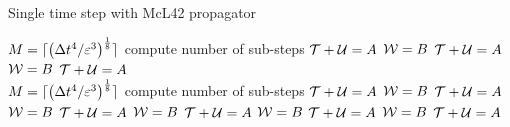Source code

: \begin{algorithm}[ht]
	\caption{Single time step with McL42 propagator}
	\label{alg:mcl}
	\begin{algorithmic}
		\State
		\State
			\State $M = \lceil \left( \Delta t^4 / \varepsilon^3 \right)^{\frac{1}{8}} \rceil$
			\Comment compute number of sub-steps
			\State {}
			\Comment $\mathcal{T} + \mathcal{U} = A$
			\State {}
			\Comment $\mathcal{W} = B$
			\State {}
			\Comment $\mathcal{T} + \mathcal{U} = A$
			\State {}
			\Comment $\mathcal{W} = B$
			\State {}
			\Comment $\mathcal{T} + \mathcal{U} = A$
		\State
		\EndProcedure
			\\\hrulefill
		\State
		\State
			\State $M = \lceil \left( \Delta t^4 / \varepsilon^3 \right)^{\frac{1}{8}} \rceil$
			\Comment compute number of sub-steps
			\State {}
			\Comment $\mathcal{T} + \mathcal{U} = A$
			\State {}
			\Comment $\mathcal{W} = B$
			\State {}
			\Comment $\mathcal{T} + \mathcal{U} = A$
			\State {}
			\Comment $\mathcal{W} = B$
			\State {}
			\Comment $\mathcal{T} + \mathcal{U} = A$
			\State {}
			\Comment $\mathcal{W} = B$
			\State {}
			\Comment $\mathcal{T} + \mathcal{U} = A$
			\State {}
			\Comment $\mathcal{W} = B$
			\State {}
			\Comment $\mathcal{T} + \mathcal{U} = A$
			\State {}
			\Comment $\mathcal{W} = B$
			\State {}
			\Comment $\mathcal{T} + \mathcal{U} = A$
		\State
		\EndProcedure
	\end{algorithmic}
\end{algorithm}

• TASK DETAILS:
Write out all of the data above exactly, pictures excluded.

• FINISHED TASK:
Source code

: \begin{algorithm}[ht]
	\caption{Single time step with McL42 propagator}
	\label{alg:mcl}
	\begin{algorithmic}
		\State
		\State
			\State $M = \lceil \left( \Delta t^4 / \varepsilon^3 \right)^{\frac{1}{8}} \rceil$
			\Comment compute number of sub-steps
			\State {}
			\Comment $\mathcal{T} + \mathcal{U} = A$
			\State {}
			\Comment $\mathcal{W} = B$
			\State {}
			\Comment $\mathcal{T} + \mathcal{U} = A$
			\State {}
			\Comment $\mathcal{W} = B$
			\State {}
			\Comment $\mathcal{T} + \mathcal{U} = A$
		\State
		\EndProcedure
			\\\hrulefill
		\State
		\State
			\State $M = \lceil \left( \Delta t^4 / \varepsilon^3 \right)^{\frac{1}{8}} \rceil$
			\Comment compute number of sub-steps
			\State {}
			\Comment $\mathcal{T} + \mathcal{U} = A$
			\State {}
			\Comment $\mathcal{W} = B$
			\State {}
			\Comment $\mathcal{T} + \mathcal{U} = A$
			\State {}
			\Comment $\mathcal{W} = B$
			\State {}
			\Comment $\mathcal{T} + \mathcal{U} = A$
			\State {}
			\Comment $\mathcal{W} = B$
			\State {}
			\Comment $\mathcal{T} + \mathcal{U} = A$
			\State {}
			\Comment $\mathcal{W} = B$
			\State {}
			\Comment $\mathcal{T} + \mathcal{U} = A$
			\State {}
			\Comment $\mathcal{W} = B$
			\State {}
			\Comment $\mathcal{T} + \mathcal{U} = A$
		\State
		\EndProcedure
	\end{algorithmic}
\end{algorithm}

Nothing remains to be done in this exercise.